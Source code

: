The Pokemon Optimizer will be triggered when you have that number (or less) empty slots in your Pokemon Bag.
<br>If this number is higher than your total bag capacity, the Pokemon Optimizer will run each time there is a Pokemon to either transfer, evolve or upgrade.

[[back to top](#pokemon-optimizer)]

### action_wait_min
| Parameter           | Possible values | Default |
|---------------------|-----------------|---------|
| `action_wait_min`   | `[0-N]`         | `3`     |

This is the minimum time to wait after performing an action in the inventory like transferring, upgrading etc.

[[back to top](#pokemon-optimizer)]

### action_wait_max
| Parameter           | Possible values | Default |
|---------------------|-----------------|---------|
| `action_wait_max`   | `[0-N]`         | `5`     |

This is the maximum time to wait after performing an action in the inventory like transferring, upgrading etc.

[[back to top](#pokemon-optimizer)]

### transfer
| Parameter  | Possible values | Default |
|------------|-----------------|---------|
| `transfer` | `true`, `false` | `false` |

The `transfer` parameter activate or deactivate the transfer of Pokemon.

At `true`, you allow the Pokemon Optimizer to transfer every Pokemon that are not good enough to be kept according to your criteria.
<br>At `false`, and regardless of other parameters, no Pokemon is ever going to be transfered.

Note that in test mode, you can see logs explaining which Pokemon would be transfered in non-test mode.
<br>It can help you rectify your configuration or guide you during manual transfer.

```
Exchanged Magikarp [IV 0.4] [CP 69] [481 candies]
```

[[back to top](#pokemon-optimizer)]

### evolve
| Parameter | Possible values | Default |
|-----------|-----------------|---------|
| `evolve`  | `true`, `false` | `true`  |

· · ·

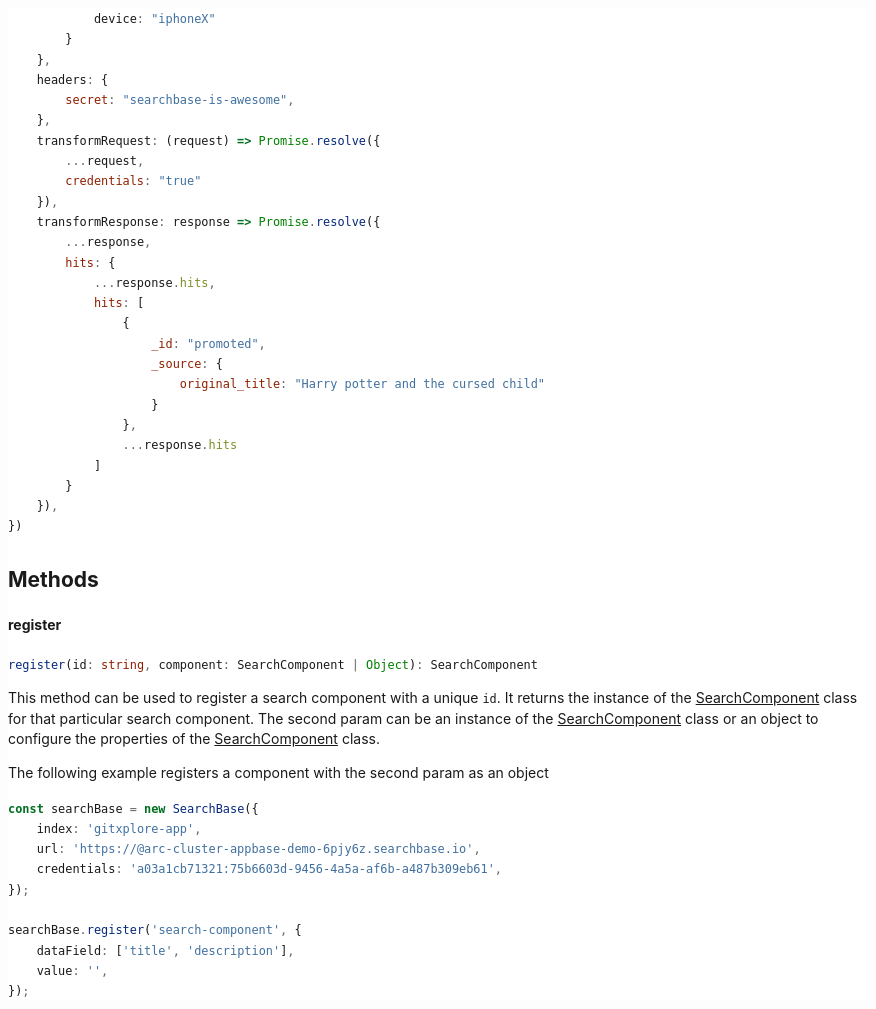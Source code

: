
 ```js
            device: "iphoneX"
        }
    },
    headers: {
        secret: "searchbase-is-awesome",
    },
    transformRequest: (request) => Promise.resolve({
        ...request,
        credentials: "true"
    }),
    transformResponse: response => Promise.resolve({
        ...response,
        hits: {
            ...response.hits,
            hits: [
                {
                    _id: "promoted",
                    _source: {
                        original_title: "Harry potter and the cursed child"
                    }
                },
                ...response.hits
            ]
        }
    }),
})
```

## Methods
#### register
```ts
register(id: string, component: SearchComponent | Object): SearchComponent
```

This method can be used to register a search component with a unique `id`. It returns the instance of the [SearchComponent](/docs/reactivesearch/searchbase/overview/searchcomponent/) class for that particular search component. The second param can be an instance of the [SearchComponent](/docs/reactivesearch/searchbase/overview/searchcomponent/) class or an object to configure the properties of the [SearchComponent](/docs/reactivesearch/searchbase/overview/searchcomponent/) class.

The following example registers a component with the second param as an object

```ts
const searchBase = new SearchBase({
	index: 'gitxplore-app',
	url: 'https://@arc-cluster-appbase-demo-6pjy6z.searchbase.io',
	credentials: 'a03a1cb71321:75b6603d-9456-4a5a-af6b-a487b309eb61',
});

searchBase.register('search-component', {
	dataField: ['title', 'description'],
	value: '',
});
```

· · ·

--- Exercise goal ---
Lines holding the word "false" are the answer; copy every one from the records above.

--- Result for this exercise ---
| `transfer` | `true`, `false` | `false` |
<br>At `false`, and regardless of other parameters, no Pokemon is ever going to be transfered.
| `evolve`  | `true`, `false` | `true`  |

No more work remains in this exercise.